In the old days, it was a bit faster than C++. This is no longer true.
2.2 C/C++
The fastest you can get. A very powerfull tool, but hard to learn, and impossible to master.
import numpy as np
import ctypes as ct
import callcpp # local library
import psutil
CPUs = psutil.cpu_count()
CPUs_list = set(np.sort([1,2,4,*np.arange(8,CPUs+1,4)]))
print(f'this computer has {CPUs} CPUs')
this computer has 8 CPUs
2.3 Calling C++ from Python
Note I: This section can only be run on a Windows computer with the free Microsoft Visual Studio 2017 Community Edition (download here) installed.
Note II: Learning C++ is somewhat hard. These tutorials are helpful.
Pyton contains multiple ways of calling functions written in C++. Here I use ctypes.
C++ file: example.cpp in the current folder.
Step 1: Compile C++ to a .dll file
callcpp.compile_cpp('example') # compiles example.cpp
cpp files compiled
Details: Write a file called
compile.bat
and run it in a terminal under the hood.
Step 2: Link to .dll file
# funcs (list): list of functions with elements (functionname,[argtype1,argtype2,etc.])

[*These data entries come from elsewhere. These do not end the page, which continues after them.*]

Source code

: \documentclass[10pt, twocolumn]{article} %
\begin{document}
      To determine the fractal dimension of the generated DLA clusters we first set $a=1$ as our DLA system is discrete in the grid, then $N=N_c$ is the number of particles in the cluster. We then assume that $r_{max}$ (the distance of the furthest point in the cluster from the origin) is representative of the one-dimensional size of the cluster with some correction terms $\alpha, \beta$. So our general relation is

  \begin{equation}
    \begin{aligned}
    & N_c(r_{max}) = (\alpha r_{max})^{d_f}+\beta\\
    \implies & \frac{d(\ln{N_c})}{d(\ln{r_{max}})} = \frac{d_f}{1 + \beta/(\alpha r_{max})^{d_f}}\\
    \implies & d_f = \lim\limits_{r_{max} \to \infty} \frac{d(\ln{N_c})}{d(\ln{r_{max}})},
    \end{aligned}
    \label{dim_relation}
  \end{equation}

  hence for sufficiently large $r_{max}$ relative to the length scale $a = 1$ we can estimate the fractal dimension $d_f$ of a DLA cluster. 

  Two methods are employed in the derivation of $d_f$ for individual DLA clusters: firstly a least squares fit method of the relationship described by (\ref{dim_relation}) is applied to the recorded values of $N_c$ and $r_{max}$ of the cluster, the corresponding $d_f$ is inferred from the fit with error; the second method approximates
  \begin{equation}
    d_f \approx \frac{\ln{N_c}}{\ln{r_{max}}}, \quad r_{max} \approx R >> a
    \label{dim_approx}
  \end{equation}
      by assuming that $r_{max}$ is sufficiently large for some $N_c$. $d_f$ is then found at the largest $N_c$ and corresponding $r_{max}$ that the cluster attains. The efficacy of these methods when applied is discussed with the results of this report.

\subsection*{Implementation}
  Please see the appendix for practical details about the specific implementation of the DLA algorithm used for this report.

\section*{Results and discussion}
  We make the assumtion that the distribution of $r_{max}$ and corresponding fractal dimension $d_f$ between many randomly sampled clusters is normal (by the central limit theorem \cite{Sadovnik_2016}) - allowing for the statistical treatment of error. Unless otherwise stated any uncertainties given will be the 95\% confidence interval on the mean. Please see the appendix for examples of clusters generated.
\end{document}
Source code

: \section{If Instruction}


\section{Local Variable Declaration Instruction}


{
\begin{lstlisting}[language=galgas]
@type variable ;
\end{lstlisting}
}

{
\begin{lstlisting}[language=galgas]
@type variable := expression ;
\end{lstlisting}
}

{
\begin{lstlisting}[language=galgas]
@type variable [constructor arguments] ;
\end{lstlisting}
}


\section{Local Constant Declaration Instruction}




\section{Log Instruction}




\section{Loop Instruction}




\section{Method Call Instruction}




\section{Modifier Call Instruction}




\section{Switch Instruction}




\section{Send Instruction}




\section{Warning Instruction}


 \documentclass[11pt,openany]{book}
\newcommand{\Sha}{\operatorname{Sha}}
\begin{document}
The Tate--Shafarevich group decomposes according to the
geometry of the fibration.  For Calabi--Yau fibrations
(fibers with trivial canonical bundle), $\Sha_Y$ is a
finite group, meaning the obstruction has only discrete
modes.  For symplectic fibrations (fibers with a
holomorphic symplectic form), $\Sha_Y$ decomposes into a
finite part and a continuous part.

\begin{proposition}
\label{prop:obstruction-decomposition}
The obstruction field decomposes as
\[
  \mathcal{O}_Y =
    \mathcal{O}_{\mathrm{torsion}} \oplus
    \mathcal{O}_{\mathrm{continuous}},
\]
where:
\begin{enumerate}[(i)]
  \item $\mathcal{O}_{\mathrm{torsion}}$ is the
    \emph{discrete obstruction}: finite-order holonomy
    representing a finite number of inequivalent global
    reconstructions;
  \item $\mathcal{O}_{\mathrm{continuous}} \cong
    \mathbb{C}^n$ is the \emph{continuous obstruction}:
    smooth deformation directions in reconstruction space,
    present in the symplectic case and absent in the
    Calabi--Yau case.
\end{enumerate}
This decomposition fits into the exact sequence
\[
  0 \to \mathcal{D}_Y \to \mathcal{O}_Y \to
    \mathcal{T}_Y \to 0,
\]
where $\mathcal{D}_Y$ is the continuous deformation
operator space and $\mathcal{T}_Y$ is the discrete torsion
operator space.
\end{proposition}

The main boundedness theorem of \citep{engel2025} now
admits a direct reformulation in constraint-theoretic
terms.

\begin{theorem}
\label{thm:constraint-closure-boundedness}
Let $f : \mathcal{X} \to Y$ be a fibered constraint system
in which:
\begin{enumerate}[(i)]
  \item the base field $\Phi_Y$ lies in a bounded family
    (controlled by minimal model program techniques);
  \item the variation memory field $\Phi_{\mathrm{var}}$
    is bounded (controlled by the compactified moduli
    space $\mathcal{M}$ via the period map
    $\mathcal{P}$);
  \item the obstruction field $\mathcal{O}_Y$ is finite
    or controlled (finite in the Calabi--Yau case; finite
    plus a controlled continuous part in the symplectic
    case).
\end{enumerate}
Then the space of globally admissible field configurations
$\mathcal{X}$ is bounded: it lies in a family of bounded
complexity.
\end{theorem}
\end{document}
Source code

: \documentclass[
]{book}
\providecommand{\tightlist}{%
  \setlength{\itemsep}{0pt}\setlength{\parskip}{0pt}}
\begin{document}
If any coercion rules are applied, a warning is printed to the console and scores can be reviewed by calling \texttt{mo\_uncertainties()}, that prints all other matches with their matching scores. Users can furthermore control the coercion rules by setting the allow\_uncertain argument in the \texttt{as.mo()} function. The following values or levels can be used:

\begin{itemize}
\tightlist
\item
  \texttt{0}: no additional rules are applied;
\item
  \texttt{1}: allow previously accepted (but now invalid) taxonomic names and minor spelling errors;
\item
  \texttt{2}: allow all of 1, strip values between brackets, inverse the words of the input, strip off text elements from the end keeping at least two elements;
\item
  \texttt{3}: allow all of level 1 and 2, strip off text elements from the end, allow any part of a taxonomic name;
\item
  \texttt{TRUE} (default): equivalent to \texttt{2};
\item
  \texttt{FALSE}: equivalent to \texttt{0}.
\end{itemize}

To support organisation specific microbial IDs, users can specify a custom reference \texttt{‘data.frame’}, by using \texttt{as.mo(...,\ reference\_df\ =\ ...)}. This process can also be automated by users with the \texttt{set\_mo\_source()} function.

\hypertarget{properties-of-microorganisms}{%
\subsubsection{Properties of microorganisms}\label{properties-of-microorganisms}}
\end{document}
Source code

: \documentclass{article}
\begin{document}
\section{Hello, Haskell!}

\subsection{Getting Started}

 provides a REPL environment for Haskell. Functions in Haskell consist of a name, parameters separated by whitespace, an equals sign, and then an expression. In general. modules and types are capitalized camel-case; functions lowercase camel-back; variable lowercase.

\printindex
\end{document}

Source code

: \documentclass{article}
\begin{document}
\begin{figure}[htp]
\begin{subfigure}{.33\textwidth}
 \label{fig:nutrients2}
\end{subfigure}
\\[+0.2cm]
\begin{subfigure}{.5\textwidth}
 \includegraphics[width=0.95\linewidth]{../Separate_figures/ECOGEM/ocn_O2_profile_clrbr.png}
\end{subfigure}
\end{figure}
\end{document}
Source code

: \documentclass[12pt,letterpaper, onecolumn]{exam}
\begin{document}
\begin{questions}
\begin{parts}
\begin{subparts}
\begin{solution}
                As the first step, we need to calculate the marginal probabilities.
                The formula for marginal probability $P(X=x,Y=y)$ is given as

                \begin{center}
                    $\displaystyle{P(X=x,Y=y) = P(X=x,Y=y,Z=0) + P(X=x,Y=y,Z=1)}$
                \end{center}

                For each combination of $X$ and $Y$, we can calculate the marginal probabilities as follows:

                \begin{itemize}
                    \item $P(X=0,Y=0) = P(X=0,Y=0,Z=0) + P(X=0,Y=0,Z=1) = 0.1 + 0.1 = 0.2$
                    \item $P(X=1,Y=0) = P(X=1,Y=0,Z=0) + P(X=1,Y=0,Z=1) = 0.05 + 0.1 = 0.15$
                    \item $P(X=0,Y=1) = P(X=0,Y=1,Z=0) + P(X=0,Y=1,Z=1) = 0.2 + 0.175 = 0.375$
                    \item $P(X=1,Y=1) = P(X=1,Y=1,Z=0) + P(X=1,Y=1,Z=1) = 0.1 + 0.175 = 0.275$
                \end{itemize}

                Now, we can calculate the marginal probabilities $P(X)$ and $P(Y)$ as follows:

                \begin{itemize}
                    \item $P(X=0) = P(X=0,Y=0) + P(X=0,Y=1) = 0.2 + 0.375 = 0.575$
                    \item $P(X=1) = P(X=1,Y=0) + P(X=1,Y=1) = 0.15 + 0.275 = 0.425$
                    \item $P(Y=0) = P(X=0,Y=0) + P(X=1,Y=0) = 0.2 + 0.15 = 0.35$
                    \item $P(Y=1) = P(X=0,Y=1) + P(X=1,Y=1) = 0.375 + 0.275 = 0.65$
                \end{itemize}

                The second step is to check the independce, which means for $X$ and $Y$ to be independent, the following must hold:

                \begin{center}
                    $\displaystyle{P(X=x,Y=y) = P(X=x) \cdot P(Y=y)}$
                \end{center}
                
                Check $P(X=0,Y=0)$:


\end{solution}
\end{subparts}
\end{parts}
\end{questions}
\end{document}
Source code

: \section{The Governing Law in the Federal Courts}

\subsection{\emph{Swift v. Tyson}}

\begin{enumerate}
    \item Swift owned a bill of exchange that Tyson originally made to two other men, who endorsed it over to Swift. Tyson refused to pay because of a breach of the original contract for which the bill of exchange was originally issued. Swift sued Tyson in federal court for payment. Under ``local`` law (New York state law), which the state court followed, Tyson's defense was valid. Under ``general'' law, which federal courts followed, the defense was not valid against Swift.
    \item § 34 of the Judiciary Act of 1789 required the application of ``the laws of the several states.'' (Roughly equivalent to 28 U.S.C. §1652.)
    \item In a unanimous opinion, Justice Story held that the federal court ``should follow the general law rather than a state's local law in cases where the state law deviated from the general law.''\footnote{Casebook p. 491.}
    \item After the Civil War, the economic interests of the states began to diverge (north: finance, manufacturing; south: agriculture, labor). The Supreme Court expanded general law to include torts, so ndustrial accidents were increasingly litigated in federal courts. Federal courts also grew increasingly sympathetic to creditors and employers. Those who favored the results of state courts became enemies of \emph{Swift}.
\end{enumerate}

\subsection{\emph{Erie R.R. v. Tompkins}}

funcs = [('myfun_cpp',[ct.POINTER(ct.c_double),ct.POINTER(ct.c_double),ct.POINTER(ct.c_double),
ct.c_long,ct.c_long,ct.c_long])]
# ct.POINTER(ct.c_double) to a double
# ct.c_long interger
cppfile = callcpp.link_cpp('example',funcs)
cpp files loaded
Step 3: Call function
def myfun_numpy_vec(x1,x2):
y = np.empty((1,x1.size))
I = x1 < 0.5
y[I] = np.sum(np.exp(x2*x1[I]),axis=0)
y[~I] = np.sum(np.log(x2*x1[~I]),axis=0)
return y
# setup
x1 = np.random.uniform(size=10**6)
x2 = np.random.uniform(size=np.int(100*CPUs/8)) # adjust the size of the problem
x1_np = x1.reshape((1,x1.size))
x2_np = x2.reshape((x2.size,1))
# timing
%timeit myfun_numpy_vec(x1_np,x2_np)
2.51 s ± 842 ms per loop (mean ± std. dev. of 7 runs, 1 loop each)
def myfun_cpp(x1,x2,threads):
y = np.empty(x1.size)
p_x1 = np.ctypeslib.as_ctypes(x1) # pointer to x1
p_x2 = np.ctypeslib.as_ctypes(x2) # pointer to x2
p_y = np.ctypeslib.as_ctypes(y) # pointer to y
cppfile.myfun_cpp(p_x1,p_x2,p_y,x1.size,x2.size,threads)
return y
assert np.allclose(myfun_numpy_vec(x1_np,x2_np),myfun_cpp(x1,x2,1))
for threads in CPUs_list:
print(f'threads = {threads}')
%timeit myfun_cpp(x1,x2,threads)
print('')
threads = 8
271 ms ± 7.85 ms per loop (mean ± std. dev. of 7 runs, 1 loop each)
threads = 1
1.05 s ± 60.8 ms per loop (mean ± std. dev. of 7 runs, 1 loop each)
threads = 2
668 ms ± 52.1 ms per loop (mean ± std. dev. of 7 runs, 1 loop each)
threads = 4
388 ms ± 9.3 ms per loop (mean ± std. dev. of 7 runs, 1 loop each)
Observation: Compare with results in lecture 12. Numba is roughly as fast as C++ here (I get different results across different computers). In larger problems, C++ is usually faster, and while Numba is limited in terms of which Python and Numpy features it supports, everything can be coded in C++.
Step 4: Delink .dll file
callcpp.delink_cpp(cppfile,'example')
cpp files delinked
More information: See the folder "Numba and C++" in the ConsumptionSavingNotebooks repository. Incudes, an explanation on how to use the NLopt optimizers in C++.